Nvidia's first Ampere GPU is a silicon monster for AI and servers

krizby · May 15, 2020

neeyik said:
It's even more impressive when you realise that the stated die areas includes the HBM/HBM2.

The bulk of the changes lies within the tensor cores, of course, but the rest of the chip is essentially 'big-Volta', I.e. more SMs, more cache (a lot more L2, over 6 times more), more memory controllers, more NV Links:

Biggest question for me is how is this all going to get scaled down to keep the power consumption sensible: the A100's TDP is 400W, which is 150W more that the Tesla V100 SXM2 32GB. Obviously dropping the HBM2 will help quite a bit, as will hoofing off a few SMs, but it's still going to be high. 300W maybe?

Given that tensor cores only do matrix FMA, this is unlikely. The RT cores are specialised ASICs, two in fact: one for handling ray-triangle intersection calculations and the other for accelerating BVH algorithms. The tensor cores are used for denoising the images - but given that Ampere's are far more capable than Turing's, we're more likely to just see fewer TCs per SM, to allow for more RTCs. Or now that DLSS is TC-based, we could see this being pushed far more to offset the RT performance hit.

Now there is some confusion, I don't think the 826mm2 die size include the HBM2 at all, 826mm2 is the GPU die size alone.
Looking at the Vega Frontier Tear-down, the total size of the interposer + GPU is 30x30mm (900mm2), while the reported die size is ~495mm2 (20x26mm as measured by GamerxNexus).
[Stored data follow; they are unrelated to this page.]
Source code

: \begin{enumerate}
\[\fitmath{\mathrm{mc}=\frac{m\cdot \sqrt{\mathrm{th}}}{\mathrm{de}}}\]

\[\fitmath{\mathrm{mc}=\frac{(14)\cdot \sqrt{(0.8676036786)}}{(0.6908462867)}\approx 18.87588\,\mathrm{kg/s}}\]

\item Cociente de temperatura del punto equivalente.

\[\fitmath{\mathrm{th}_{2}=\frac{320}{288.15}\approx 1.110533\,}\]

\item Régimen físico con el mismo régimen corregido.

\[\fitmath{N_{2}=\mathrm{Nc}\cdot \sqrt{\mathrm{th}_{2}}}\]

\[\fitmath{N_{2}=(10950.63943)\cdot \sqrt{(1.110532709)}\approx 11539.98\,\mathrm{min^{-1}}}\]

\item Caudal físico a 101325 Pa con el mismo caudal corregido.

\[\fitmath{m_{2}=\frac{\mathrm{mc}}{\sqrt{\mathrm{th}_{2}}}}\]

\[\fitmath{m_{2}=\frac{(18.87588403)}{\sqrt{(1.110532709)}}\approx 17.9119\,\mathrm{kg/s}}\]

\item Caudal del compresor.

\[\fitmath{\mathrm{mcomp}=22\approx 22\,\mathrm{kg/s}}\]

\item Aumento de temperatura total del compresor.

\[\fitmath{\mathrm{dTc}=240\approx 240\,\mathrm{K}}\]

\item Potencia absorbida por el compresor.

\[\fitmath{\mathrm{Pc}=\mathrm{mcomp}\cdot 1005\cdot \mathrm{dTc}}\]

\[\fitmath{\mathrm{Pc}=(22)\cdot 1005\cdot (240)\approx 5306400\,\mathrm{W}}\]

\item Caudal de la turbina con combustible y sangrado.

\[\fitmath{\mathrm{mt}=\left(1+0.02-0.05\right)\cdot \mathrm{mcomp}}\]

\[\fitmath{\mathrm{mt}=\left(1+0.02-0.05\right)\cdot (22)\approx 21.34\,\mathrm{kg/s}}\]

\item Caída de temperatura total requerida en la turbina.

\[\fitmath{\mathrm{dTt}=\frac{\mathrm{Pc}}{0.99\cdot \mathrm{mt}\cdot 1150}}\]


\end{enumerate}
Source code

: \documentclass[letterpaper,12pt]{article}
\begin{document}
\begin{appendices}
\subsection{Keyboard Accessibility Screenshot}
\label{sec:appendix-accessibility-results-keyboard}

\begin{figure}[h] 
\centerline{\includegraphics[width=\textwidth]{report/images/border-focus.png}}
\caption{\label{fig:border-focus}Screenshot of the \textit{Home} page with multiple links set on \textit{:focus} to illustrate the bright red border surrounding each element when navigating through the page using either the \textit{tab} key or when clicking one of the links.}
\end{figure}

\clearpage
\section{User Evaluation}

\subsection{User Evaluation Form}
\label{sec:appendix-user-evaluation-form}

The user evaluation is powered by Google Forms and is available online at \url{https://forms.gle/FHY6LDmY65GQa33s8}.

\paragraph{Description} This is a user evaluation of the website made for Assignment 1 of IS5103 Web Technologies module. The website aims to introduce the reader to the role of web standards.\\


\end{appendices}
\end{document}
Each HBM stack is around 120mm2.

Nvidia can just use a lower voltage to improve efficiency on Ampere, as they had been doing with Turing.
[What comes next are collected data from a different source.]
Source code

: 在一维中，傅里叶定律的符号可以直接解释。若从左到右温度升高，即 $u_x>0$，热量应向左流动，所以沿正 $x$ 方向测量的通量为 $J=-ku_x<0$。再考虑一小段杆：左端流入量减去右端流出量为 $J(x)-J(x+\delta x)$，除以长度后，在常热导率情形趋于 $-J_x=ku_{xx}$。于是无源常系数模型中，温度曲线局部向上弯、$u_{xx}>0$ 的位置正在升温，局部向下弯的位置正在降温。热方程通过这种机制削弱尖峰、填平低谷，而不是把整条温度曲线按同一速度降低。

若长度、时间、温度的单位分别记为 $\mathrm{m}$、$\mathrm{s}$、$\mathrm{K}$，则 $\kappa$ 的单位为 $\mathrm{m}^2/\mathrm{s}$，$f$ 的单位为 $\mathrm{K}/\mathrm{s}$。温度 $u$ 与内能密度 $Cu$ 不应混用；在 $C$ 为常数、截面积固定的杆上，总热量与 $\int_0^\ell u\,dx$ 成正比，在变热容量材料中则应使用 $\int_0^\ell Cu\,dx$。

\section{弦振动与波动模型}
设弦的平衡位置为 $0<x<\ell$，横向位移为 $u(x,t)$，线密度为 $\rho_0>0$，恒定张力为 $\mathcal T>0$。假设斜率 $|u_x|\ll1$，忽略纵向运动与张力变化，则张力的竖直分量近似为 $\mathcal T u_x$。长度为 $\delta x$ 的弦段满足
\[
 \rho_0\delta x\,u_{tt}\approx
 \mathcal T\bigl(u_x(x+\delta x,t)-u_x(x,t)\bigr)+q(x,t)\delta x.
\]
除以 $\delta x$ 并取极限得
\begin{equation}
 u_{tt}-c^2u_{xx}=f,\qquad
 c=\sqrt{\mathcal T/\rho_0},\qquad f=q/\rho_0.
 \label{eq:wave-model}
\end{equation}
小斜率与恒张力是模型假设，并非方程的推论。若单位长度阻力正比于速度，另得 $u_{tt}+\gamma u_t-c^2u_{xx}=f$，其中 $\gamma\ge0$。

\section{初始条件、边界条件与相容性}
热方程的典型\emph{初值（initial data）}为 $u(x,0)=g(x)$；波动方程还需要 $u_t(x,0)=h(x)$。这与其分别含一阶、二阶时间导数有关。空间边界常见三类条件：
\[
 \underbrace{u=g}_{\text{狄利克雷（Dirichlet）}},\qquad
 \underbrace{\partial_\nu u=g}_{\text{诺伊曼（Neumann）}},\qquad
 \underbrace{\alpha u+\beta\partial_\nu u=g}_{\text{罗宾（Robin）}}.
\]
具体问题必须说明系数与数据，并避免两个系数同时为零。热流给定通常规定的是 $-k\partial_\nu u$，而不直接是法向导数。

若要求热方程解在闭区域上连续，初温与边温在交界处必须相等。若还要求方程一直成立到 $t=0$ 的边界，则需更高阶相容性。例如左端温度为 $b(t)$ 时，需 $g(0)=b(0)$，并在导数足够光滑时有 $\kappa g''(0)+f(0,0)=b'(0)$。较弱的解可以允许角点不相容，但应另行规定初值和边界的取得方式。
Oh looking at A100 TC can do FP32 so I took that into the RTX-OPS calculations, but let say RT calculations are done on shader cores as with Pascal and Volta, the A100 already has higher RTX-OPS than 2080 Ti without any RTC (19.5 x 0.8) + (19.5 x 0.28) + (312 x 0.2) = 83.46 Tera RTX - OPS

neeyik · May 15, 2020

krizby said:
Looking at the Vega Frontier Tear-down, the total size of the interposer + GPU is 30x30mm (900mm2), while the reported die size is ~495mm2 (20x26mm as measured by GamerxNexus). Each HBM stack is around 120mm2.

Good to know - thanks

krizby said:
Oh looking at A100 TC can do FP32 so I took that into the RTX-OPS calculations, but let say RT calculations are done on shader cores as with Pascal and Volta, the A100 already has higher RTX-OPS than 2080 Ti without any RTC (19.5 x 0.8) + (19.5 x 0.28) + (312 x 0.2) = 83.46 Tera RTX - OPS

The FP32 format for the new tensor cores only kicks in automatically if the calculation is a matrix multiply-accumulate (what Nvidia calls a tensor calculation); FP32 vector operations are done via the usual CUDA cores. It will be interesting to see how much work the drivers (or more rather, the SM schedulers) will be able to push onto the tensor cores.
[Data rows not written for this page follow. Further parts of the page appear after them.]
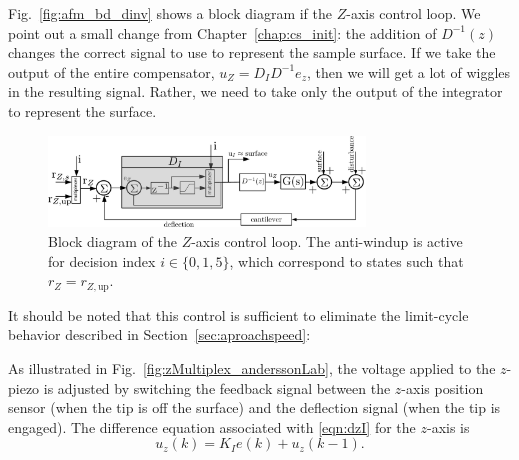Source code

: \documentclass[twocolumn,twoside]{IEEEtran/IEEEtran}
\begin{document}
Fig.~\ref{fig:afm_bd_dinv} shows a block diagram if the $Z$-axis control loop.
We point out a small change from Chapter~\ref{chap:cs_init}: the addition of
$D^{-1}(z)$ changes the correct signal to use to represent the sample surface.
If we take the output of the entire compensator, $u_Z=D_ID^{-1}e_z$, then we
will get a lot of wiggles in the resulting signal. Rather, we need to take only
the output of the integrator to represent the surface.
\begin{figure}[t]
  \centering
  \includegraphics[width=0.75\textwidth]{figures/AFM_loop_Dinv_antiwup-crop.pdf}
  \caption{Block diagram of the $Z$-axis control loop. The anti-windup is active
    for decision index $i\in\{0,1,5\}$, which correspond to states such that
    $r_Z=r_{Z,\textrm{up}}$.}
  \label{fig:afm_bd_dinv_final}
\end{figure}


It should be noted that this control is sufficient to eliminate the limit-cycle
behavior described in Section~\ref{sec:aproachspeed}:

	
As illustrated in Fig.~\ref{fig:zMultiplex_anderssonLab}, the voltage applied to
the $z$-piezo is adjusted by switching the feedback signal between the $z$-axis
position sensor (when the tip is off the surface) and the deflection signal
(when the tip is engaged). The difference equation associated with
\eqref{eqn:dzI} for the $z$-axis is
\begin{equation}
  u_z(k) = K_Ie(k) + u_z(k-1).
  \label{eqn:intdiff}
\end{equation}
\end{document}
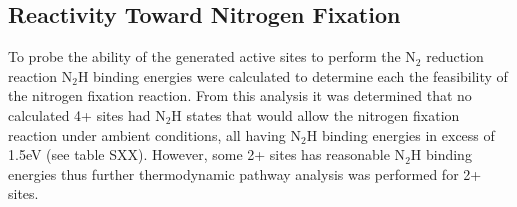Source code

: 


\subsection{Reactivity Toward Nitrogen Fixation}

To probe the ability of the generated active sites to perform the N$_2$ reduction reaction N$_2$H binding energies were calculated to determine each the feasibility of the nitrogen fixation reaction. From this analysis it was determined that no calculated 4+ sites had N$_2$H states that would allow the nitrogen fixation reaction under ambient conditions, all having N$_2$H binding energies in excess of 1.5eV (see table SXX). However, some 2+ sites has reasonable N$_2$H binding energies thus further thermodynamic pathway analysis was performed for 2+ sites.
Nvidia has said this about the A100:

Because the A100 Tensor Core GPU is designed to be installed in high-performance servers and data center racks to power AI and HPC compute workloads, it does not include display connectors, NVIDIA RT Cores for ray tracing acceleration, or an NVENC encoder.

Your point about the TC's capabilities is a good one, but it's unlikely that they will abandon all of the work done creating the custom ASICs and software routines in the drivers after just one generation of use.

Vulcanproject · May 15, 2020

More than doubled the transistors of the old 12nm Tesla V100 on a die basically the same size.

21Bn v 54Bn.

That's all I needed to know for now to see the potential of consumer Ampere. Double the transistor density of existing Turing parts. Swish.

neeyik · May 15, 2020

Vulcanproject said:
Double the transistor density of existing Turing parts. Swish.

It's actually 2.66 times the density - super swish!

Burty117 · May 15, 2020

scavengerspc said:
Result not found

www.3dmark.com

Note that my score is slightly above a desktop ave with the same CPU\GPU combo. And you can usually add 5 to 10% once optimus is bypassed with an external monitor.

I also ran the 3dMark stress test (40 passes) and the 2080 temps peaked at 64C.

I mean, I have a desktop 8700k and 1080Ti and my score was 23609. Yours really isn't that impressive. In fact, you can easily see on the 3Dmark website that most people with a 9900k and 2080 are getting 25k and upwards!

Sorry to burst your bubble, but laptops still haven't broken the laws of physics and magically been able to crap desktop class hardware in with no performance impact.

Vulcanproject · May 15, 2020

neeyik said:
It's actually 2.66 times the density - super swish!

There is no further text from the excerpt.